-- Source material follows --
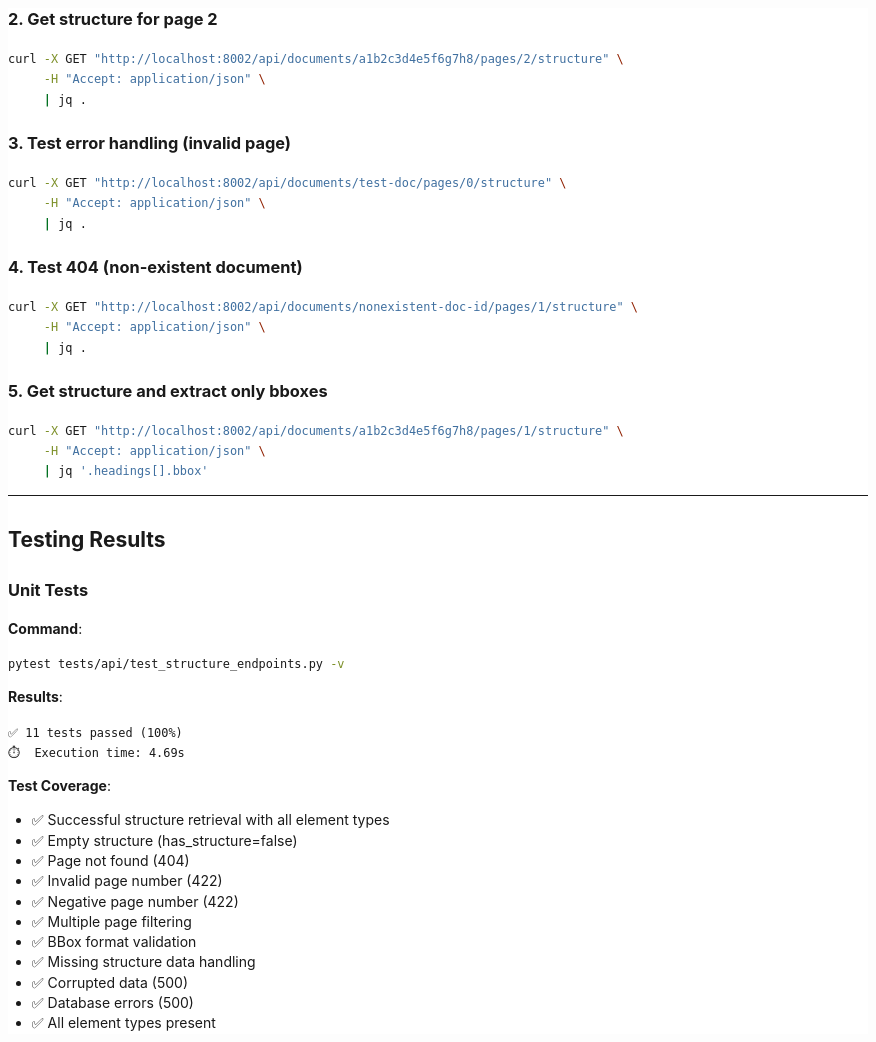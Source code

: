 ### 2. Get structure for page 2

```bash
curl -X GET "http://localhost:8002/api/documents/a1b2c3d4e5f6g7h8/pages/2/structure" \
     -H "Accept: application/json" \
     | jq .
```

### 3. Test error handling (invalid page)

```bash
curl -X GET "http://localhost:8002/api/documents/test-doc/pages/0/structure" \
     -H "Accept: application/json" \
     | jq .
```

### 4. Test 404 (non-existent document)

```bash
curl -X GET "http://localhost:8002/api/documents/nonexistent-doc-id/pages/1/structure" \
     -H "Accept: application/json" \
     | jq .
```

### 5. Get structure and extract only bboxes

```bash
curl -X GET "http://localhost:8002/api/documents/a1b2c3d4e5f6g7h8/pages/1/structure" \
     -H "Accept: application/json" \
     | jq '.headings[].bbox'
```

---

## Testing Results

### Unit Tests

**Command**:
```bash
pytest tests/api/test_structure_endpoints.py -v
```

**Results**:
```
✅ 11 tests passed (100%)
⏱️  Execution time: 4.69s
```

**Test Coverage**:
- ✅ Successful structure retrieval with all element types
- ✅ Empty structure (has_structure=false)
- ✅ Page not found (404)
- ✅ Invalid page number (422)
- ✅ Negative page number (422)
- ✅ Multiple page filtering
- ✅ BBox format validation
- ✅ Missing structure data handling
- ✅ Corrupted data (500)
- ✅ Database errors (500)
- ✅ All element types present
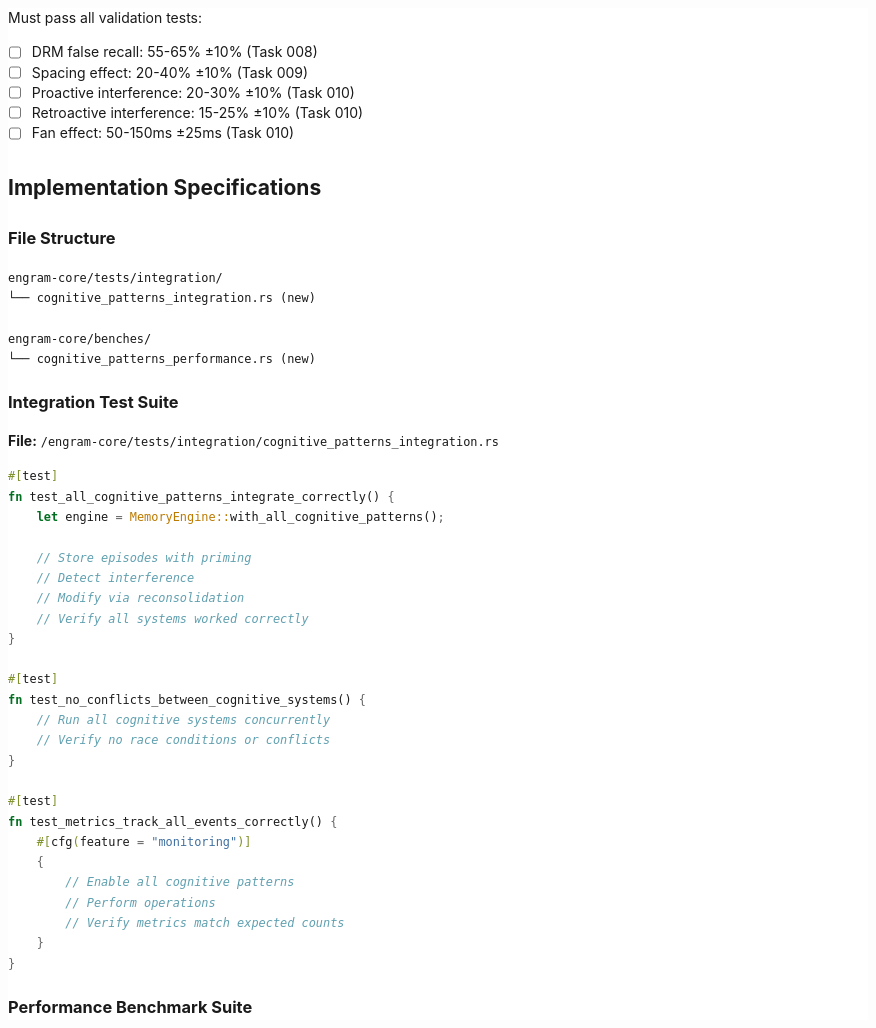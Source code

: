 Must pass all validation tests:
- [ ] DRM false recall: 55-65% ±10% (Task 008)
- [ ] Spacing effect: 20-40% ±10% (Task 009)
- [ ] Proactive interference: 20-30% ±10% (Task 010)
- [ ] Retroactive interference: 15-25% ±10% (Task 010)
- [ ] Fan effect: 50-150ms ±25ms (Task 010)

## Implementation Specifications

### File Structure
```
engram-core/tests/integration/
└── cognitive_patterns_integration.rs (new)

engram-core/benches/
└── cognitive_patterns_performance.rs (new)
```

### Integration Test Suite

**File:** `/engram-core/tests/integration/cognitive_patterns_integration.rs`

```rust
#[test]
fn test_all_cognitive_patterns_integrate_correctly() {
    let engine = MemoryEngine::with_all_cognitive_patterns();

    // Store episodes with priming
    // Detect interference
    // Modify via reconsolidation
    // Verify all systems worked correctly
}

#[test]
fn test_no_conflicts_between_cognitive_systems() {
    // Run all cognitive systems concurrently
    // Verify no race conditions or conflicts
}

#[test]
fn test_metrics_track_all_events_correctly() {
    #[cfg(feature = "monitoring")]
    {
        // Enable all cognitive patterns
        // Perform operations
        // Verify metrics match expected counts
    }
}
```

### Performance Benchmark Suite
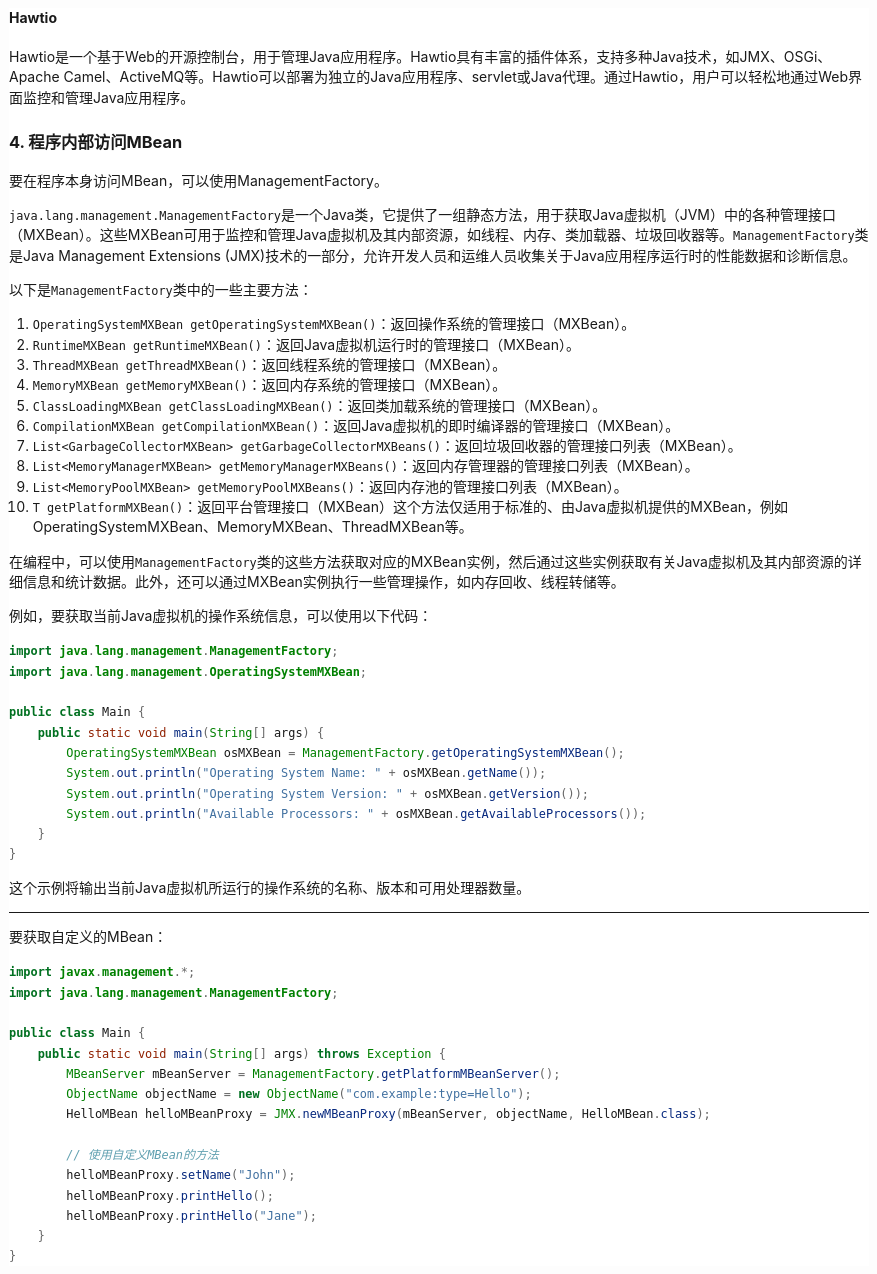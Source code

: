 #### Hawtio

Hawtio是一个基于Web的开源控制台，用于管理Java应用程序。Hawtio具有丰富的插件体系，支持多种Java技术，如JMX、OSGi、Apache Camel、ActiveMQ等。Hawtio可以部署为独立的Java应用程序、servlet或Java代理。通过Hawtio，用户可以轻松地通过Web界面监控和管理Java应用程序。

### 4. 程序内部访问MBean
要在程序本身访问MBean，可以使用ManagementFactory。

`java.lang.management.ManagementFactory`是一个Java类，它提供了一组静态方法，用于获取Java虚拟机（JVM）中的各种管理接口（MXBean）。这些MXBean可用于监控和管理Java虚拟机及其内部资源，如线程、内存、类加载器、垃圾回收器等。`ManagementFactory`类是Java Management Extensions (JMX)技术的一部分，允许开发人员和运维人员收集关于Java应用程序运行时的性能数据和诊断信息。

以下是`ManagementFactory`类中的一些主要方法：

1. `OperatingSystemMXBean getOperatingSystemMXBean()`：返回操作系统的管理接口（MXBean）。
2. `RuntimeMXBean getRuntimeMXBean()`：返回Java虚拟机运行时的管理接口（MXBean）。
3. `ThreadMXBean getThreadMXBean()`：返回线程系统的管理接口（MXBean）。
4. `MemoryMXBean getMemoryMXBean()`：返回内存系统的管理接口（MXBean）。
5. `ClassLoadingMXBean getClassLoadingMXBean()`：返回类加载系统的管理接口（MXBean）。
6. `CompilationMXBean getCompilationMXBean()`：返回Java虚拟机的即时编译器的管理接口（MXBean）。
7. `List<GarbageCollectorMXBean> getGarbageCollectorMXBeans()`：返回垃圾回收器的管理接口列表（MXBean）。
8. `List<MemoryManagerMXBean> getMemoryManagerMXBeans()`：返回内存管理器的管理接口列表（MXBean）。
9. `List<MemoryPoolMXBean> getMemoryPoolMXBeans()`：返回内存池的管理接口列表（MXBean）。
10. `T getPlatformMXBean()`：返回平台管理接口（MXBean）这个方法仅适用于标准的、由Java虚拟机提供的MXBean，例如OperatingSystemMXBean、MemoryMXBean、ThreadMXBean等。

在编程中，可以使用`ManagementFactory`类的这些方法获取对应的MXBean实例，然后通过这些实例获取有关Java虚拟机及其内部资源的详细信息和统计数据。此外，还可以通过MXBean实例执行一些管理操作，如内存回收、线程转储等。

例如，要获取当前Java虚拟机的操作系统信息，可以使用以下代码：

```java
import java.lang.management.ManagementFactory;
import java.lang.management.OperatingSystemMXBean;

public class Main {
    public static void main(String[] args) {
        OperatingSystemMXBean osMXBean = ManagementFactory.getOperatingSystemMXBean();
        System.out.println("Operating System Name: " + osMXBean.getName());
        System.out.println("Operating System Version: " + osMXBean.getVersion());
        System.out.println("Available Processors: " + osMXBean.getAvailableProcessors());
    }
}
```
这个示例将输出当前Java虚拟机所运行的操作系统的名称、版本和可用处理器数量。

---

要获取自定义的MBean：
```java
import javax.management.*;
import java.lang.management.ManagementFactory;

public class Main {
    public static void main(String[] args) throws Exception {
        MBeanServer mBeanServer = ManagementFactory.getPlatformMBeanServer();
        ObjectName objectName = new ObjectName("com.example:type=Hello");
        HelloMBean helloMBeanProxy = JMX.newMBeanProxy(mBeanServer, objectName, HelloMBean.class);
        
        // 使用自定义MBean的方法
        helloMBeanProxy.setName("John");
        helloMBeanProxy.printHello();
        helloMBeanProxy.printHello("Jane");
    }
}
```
-- Source material concluded --
[Exercise details]:
Give the count of lines in the listing that hold the word "interference", and nothing else.

[Your solution]:
3